[Opening Information section]

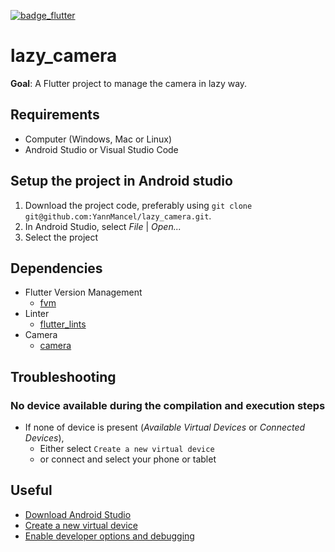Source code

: [![badge_flutter]][link_flutter_release]

# lazy_camera
**Goal**: A Flutter project to manage the camera in lazy way.

## Requirements
* Computer (Windows, Mac or Linux)
* Android Studio or Visual Studio Code

## Setup the project in Android studio
1. Download the project code, preferably using `git clone git@github.com:YannMancel/lazy_camera.git`.
2. In Android Studio, select *File* | *Open...*
3. Select the project

## Dependencies
* Flutter Version Management
    * [fvm][dependencies_fvm]
* Linter
    * [flutter_lints][dependencies_flutter_lints]
* Camera
  * [camera][dependencies_camera]

## Troubleshooting

### No device available during the compilation and execution steps
* If none of device is present (*Available Virtual Devices* or *Connected Devices*),
    * Either select `Create a new virtual device`
    * or connect and select your phone or tablet

## Useful
* [Download Android Studio][useful_android_studio]
* [Create a new virtual device][useful_virtual_device]
* [Enable developer options and debugging][useful_developer_options]

[badge_flutter]: https://img.shields.io/badge/flutter-v3.10.1-blue?logo=flutter
[link_flutter_release]: https://docs.flutter.dev/development/tools/sdk/releases
[dependencies_fvm]: https://fvm.app/
[dependencies_flutter_lints]: https://pub.dev/packages/flutter_lints
[dependencies_camera]: https://pub.dev/packages/camera
[useful_android_studio]: https://developer.android.com/studio
[useful_virtual_device]: https://developer.android.com/studio/run/managing-avds.html
[useful_developer_options]: https://developer.android.com/studio/debug/dev-options.html#enable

[Closing Information section]

#### Task to complete
Copy each line of the preceding data that contains the string "project".

#### Final answer
**Goal**: A Flutter project to manage the camera in lazy way.
## Setup the project in Android studio
1. Download the project code, preferably using `git clone git@github.com:YannMancel/lazy_camera.git`.
3. Select the project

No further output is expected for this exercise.